■ **Requirement**
In the listing below, find the line holding "- **New:** Dependency" and the line holding "### platform/mac". Write out those two lines and all lines between, exactly, and nothing more.

■ **Task material**
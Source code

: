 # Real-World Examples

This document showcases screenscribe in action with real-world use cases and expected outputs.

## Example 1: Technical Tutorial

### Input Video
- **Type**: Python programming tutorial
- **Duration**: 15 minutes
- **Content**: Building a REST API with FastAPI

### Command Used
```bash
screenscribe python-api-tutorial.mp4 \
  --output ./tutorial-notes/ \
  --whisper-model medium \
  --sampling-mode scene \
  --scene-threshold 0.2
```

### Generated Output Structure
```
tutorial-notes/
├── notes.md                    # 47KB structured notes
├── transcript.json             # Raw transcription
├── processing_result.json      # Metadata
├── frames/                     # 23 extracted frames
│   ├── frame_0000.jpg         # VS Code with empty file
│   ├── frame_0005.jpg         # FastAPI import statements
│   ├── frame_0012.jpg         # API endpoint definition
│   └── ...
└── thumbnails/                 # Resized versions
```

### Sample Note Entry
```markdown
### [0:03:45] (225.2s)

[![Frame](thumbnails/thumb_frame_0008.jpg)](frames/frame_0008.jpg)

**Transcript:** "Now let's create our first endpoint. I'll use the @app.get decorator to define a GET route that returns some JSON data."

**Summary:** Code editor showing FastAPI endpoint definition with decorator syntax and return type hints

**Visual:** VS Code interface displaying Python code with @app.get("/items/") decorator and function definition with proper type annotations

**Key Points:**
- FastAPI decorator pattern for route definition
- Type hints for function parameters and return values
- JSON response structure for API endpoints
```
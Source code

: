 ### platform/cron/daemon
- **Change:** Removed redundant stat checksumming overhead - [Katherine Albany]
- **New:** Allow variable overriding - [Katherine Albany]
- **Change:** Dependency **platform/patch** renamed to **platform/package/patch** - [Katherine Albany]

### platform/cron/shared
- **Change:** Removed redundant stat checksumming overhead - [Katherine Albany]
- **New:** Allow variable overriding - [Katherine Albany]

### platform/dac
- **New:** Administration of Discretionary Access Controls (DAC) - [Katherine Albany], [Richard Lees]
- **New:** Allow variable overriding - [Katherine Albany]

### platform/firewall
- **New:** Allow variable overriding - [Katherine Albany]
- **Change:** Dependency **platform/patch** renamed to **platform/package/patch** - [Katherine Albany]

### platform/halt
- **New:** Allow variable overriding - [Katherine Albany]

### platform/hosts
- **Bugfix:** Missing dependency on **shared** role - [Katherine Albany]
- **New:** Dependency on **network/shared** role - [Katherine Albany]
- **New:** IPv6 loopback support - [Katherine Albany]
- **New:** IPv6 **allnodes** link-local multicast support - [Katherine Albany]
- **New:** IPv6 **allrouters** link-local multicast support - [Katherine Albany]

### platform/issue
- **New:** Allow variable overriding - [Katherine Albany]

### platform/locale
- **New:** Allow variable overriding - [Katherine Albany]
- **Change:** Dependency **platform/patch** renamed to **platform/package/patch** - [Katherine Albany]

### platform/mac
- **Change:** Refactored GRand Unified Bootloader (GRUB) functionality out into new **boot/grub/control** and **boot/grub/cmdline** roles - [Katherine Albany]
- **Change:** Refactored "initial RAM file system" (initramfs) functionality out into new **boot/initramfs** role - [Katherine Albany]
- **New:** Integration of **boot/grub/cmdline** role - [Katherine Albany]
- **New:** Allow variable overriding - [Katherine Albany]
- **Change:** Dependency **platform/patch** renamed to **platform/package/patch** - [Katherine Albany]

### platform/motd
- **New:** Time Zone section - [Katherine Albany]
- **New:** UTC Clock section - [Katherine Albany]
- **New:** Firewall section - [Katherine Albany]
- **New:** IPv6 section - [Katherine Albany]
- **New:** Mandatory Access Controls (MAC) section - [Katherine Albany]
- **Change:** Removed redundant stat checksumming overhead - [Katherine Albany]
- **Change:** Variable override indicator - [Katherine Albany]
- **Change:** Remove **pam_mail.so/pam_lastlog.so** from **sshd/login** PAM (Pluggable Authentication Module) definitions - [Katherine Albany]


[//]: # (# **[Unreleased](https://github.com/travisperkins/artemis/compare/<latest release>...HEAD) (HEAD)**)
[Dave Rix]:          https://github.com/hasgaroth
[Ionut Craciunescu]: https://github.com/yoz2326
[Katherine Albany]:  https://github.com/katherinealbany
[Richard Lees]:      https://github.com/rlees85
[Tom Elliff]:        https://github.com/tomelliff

--

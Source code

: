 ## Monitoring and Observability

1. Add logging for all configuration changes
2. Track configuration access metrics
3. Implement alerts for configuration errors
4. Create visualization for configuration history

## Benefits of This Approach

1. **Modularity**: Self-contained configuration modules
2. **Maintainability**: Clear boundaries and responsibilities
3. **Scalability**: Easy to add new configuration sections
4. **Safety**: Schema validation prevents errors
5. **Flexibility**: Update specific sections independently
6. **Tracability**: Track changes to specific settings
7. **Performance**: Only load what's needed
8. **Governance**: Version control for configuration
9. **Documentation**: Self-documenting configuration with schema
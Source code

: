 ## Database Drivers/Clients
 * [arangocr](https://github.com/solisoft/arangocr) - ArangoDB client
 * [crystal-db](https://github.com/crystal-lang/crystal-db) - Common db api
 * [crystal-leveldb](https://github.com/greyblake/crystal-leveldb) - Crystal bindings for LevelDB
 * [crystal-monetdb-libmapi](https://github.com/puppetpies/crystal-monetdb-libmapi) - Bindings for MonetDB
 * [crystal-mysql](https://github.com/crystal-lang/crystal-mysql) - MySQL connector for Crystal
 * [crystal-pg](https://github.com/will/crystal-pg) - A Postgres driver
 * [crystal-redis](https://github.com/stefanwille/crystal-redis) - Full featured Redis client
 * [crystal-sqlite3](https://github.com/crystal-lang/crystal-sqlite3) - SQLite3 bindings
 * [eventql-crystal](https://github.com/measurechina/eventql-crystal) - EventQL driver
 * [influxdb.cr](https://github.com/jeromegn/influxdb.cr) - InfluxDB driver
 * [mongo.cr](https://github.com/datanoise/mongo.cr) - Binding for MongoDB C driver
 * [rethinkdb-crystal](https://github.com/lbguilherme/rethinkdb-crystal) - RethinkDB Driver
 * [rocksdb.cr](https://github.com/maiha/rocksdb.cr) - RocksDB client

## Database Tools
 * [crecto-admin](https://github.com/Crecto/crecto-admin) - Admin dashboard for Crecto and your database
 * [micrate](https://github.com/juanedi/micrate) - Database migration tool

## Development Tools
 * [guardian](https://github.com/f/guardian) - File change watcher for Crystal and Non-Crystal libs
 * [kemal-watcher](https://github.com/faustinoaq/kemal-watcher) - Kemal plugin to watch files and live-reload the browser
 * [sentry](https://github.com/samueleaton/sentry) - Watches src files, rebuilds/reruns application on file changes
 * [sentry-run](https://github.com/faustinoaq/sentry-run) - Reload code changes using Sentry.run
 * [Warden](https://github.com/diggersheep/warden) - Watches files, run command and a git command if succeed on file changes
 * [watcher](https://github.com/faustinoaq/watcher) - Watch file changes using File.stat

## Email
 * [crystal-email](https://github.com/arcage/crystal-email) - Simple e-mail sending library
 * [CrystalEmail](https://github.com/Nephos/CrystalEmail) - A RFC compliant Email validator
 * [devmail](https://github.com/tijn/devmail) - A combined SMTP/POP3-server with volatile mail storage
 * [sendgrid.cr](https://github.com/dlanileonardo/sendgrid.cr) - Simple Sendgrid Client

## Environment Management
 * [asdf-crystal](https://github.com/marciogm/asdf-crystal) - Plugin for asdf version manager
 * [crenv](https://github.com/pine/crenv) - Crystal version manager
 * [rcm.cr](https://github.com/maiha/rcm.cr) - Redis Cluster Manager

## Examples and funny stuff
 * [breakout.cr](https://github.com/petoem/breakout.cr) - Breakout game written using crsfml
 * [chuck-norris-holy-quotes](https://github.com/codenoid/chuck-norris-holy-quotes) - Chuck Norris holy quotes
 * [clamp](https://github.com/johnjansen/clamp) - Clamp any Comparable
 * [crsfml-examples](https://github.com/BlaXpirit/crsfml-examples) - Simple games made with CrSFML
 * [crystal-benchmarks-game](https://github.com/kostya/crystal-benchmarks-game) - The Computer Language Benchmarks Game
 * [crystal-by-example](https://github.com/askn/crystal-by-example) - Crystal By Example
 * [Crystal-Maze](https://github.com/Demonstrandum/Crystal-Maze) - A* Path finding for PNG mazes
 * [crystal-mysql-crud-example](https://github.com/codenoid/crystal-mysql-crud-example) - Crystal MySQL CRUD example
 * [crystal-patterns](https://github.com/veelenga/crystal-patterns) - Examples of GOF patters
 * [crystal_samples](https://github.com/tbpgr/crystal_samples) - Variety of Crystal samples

■ **Written reply**
- **New:** Dependency on **network/shared** role - [Katherine Albany]
- **New:** IPv6 loopback support - [Katherine Albany]
- **New:** IPv6 **allnodes** link-local multicast support - [Katherine Albany]
- **New:** IPv6 **allrouters** link-local multicast support - [Katherine Albany]

### platform/issue
- **New:** Allow variable overriding - [Katherine Albany]

### platform/locale
- **New:** Allow variable overriding - [Katherine Albany]
- **Change:** Dependency **platform/patch** renamed to **platform/package/patch** - [Katherine Albany]

### platform/mac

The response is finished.